If this is the wrong forum, please let me know.

We have just started working on this problem (new hardware is on order [gtx280/amd9950/gigabyte GA-MA790GP-DS4H]) and since the timeframe is tight we need to start designing before hardware is up and stable.

It is implemented already on a regular cpu but takes days and days running for larger datasets, even after a substantial amount of time optimizing it. I believe (hope? pray?) we can gain substantially (50x-100x?) by using the new hardware and cuda.

The problem goes like this: There are coordinates in 11-space (between about 100,000 to 2,000,000 sets of them depending…). Call this 2D coordinates array “c” and the number of coordinate sets in c “n”. There is an extreme number of simulation training runs (like hundreds of millions) on disk; call this 2D array “s.” Essentially, take a coordinate vector from s and transform it against each coordinate vector in c (the transform is similar to a modified distance formula). Then each resulting transform is compared against a standard and handled appropriately.

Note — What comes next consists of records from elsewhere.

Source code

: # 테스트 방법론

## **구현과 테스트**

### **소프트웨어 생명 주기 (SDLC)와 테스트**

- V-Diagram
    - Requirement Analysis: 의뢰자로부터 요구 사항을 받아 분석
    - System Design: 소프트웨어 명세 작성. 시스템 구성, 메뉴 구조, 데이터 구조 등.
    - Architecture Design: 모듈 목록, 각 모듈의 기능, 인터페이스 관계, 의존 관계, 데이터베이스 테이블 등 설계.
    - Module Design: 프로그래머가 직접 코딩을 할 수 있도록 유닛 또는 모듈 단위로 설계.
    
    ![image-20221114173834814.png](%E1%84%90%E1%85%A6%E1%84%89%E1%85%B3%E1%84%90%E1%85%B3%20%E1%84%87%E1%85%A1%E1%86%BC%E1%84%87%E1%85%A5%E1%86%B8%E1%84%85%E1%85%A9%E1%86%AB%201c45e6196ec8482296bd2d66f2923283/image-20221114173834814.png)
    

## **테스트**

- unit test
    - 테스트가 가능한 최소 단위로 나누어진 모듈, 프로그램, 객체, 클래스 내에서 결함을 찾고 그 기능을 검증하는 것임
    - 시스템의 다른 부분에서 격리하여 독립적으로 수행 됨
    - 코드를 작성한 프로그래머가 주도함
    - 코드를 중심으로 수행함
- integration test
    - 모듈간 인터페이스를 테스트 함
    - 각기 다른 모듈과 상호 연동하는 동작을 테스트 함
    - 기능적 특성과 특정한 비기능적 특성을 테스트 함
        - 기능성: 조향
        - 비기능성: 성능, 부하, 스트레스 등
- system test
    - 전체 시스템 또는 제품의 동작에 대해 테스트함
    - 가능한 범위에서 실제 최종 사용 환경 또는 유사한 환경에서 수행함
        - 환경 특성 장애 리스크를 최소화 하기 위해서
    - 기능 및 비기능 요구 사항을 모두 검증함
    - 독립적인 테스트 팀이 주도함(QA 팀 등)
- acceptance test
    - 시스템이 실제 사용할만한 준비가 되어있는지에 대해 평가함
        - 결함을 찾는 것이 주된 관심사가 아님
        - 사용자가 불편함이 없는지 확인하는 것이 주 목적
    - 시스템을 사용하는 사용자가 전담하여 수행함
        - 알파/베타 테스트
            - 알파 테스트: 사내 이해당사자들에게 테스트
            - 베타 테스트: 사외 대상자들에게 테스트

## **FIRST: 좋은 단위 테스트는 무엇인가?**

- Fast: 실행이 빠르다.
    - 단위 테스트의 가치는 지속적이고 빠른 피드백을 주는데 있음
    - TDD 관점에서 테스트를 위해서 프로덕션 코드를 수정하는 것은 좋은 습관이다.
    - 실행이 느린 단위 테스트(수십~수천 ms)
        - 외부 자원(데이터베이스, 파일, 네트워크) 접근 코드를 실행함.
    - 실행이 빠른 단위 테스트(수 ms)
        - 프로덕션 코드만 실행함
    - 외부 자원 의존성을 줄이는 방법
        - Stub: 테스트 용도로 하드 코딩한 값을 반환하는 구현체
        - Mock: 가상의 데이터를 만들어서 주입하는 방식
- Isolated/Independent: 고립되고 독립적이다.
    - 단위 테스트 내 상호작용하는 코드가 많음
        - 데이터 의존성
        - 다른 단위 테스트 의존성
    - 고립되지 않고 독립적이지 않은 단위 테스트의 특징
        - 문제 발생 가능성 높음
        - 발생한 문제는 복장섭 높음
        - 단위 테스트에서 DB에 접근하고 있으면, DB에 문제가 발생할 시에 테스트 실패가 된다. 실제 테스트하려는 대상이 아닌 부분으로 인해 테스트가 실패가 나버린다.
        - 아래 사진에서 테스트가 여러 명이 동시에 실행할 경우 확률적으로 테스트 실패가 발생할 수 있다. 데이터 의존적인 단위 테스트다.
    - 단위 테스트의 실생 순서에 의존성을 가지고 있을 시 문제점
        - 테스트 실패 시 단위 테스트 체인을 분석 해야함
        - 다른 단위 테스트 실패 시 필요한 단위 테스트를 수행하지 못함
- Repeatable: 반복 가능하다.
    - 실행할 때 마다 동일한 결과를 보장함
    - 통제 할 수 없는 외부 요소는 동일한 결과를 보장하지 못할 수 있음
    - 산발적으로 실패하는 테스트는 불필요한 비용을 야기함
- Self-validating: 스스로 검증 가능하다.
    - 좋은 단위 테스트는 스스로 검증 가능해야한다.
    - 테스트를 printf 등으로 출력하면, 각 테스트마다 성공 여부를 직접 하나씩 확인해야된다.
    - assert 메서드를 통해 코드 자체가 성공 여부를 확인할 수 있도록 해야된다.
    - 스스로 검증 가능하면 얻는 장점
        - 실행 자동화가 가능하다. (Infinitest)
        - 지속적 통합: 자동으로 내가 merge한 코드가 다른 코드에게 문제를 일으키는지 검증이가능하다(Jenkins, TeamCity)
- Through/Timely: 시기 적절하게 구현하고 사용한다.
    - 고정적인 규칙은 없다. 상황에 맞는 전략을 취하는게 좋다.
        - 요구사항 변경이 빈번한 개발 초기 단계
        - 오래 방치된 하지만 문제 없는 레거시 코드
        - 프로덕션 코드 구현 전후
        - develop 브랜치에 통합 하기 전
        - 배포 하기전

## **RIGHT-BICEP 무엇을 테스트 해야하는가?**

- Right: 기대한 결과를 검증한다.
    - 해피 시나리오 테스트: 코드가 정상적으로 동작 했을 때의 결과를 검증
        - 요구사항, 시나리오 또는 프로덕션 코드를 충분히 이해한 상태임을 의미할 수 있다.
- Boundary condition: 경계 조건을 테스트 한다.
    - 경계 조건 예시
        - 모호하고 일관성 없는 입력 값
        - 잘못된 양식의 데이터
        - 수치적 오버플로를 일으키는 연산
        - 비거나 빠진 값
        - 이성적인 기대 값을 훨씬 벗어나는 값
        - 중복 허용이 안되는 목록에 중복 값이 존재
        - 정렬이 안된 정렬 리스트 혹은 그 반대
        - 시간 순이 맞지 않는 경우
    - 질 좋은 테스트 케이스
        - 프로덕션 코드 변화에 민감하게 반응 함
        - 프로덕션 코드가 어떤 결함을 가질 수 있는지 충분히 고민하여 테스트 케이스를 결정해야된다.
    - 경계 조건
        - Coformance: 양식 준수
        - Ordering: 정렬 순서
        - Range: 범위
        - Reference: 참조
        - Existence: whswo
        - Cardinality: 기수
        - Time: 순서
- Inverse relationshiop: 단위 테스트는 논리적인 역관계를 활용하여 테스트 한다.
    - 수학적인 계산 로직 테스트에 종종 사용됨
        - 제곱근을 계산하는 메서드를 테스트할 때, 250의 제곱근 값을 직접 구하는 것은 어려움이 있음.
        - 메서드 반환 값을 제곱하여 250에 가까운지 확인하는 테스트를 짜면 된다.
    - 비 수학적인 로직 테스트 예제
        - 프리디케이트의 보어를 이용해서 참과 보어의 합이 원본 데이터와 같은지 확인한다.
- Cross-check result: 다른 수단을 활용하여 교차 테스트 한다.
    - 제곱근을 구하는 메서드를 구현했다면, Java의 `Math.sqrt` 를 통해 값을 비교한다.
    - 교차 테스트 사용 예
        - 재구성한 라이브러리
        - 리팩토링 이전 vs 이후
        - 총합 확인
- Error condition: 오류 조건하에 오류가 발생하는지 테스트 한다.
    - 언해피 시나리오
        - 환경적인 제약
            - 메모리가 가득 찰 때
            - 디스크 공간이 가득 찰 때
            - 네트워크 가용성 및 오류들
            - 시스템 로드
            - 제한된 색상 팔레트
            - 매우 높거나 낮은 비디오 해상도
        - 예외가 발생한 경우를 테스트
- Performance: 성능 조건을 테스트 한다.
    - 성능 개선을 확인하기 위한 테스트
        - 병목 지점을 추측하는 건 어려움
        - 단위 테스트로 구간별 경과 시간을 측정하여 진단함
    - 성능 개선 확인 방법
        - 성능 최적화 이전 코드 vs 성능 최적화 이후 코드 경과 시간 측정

Our initial cuda approach is to store the complete array “c” into the 280. If some “c” is too big for 280 memory we will chunk it.

Now, run “n” number of threads so each thread produces one answer (transformed vector). Each thread receives, through function parameters, the 11 values from one “s” vector. Resulting “n” answers are copied back to the cpu. This paragraph is repeated with another coordinate vector from “s”.

In the meantime, another thread on a different cpu is doing the rest of the processing (which is not gpu-appropriate). We thought about switching the roles of “s” and “c” but aren’t convinced.

We know we will need to tweak block stuff. We thought about storing a chunk of “s” but didn’t understand a real advantage. Any comments on the overall approach? TIA.